Examples of Assigned Asset in a sentence

  • Upon obtaining such consent or approval, the sale, assignment and transfer of any such Assigned Asset pursuant to this Assignment shall become effective automatically without any further action on the part of the parties hereto.

  • This Assignment incorporates by reference the representations and warranties, and associated limitations and disclaimers, made in the Agreement with respect to the Assigned Asset.

  • Until the time any such consent is received, Seller shall be deemed to have assigned to Buyer hereby the economic benefit of Seller from and after the date hereof under any such Assigned Asset and shall hold any such Assigned Asset in trust for Buyer, and Buyer shall have been deemed to have assumed the obligations of Seller from and after the Effective Date under any such Assigned Asset.

  • Notwithstanding the foregoing, to the extent that the sale, assignment and transfer of any Assigned Asset pursuant to this Assignment requires prior consent or approval of any person or governmental authority, and such consent or approval has not been obtained prior to or on the Effective Date, then the sale, assignment and transfer of any such Assigned Asset pursuant to this Assignment shall not be effective until such consent or approval shall have been obtained.

  • Except as may be listed in a letter, dated on or around the Distribution Date, delivered by WHI and WIN and acknowledged by CS&L, there is no material Action, litigation, claim or other proceeding, either judicial or administrative (including, without limitation, any governmental action or proceeding), pending or, to WHI’s or Windstream’s knowledge, threatened in the last twelve months, against WHI, Windstream or their Subsidiaries with respect to any Assigned Asset or the CS&L Business.

  • Seller and Buyer will use their best efforts to obtain the consent of the other parties to any such Assigned Asset or claim or right or any benefit arising thereunder for the assignment thereof to Buyer.
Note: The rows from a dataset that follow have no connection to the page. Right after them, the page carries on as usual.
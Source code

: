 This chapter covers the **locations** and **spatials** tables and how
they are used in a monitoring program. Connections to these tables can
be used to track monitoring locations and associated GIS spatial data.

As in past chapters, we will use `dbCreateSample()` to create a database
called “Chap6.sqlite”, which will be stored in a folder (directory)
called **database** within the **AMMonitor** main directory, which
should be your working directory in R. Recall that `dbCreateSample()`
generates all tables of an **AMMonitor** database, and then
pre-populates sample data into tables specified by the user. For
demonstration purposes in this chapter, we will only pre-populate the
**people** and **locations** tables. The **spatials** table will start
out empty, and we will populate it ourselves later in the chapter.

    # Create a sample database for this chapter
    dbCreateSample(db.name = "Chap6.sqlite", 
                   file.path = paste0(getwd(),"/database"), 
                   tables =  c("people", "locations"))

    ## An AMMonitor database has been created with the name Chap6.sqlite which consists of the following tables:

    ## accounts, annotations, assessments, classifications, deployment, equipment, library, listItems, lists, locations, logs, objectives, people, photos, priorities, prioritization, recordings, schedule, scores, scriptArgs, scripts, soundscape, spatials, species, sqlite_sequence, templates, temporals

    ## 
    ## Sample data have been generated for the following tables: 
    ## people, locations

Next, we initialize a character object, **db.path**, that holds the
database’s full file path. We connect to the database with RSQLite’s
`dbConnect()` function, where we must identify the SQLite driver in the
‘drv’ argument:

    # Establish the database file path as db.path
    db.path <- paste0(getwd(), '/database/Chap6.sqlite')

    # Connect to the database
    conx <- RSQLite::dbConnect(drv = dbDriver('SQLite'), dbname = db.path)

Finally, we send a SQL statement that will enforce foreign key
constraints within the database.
  • The Assignor shall not do or fail to do or cause or permit another person to do or omit to do anything which is liable to jeopardise the effectiveness or priority, in relation to any Assigned Asset, of any security constituted by this Deed.

  • Seller will promptly pay to Buyer all monies received by Seller pursuant to any Assigned Asset or any claim or right or any benefit arising thereunder from and after the Effective Date.

  • Anything in this Agreement to the contrary notwithstanding, this Agreement shall not constitute an agreement to assign, or an assignment of, any Assigned Asset or any claim or right or any benefit arising thereunder or resulting therefrom if an attempted assignment thereof would constitute a breach or other contravention thereof or in any way adversely affect the rights of Seller or Buyer thereunder.

  • Except as set forth in Section 5.5 of the Disclosure Letter or that relate to Excluded Liabilities, there is no material Action, litigation, claim or other proceeding, either judicial or administrative (including, without limitation, any governmental action or proceeding), pending or, to ▇▇▇▇▇▇'▇ knowledge, threatened in the last twelve months, against ▇▇▇▇▇▇ or its Subsidiaries with respect to any Assigned Asset or the FCPT Business.


More Definitions of Assigned Asset

Assigned Asset shall not include, and the provisions of this Section 5.9(d) shall not apply to, the National Propane Purchase Agreement or any other agreement to which a Company Party is a party that is not transferred by that Company Party pursuant to Sections 1.1(d), (e), (i) or (j).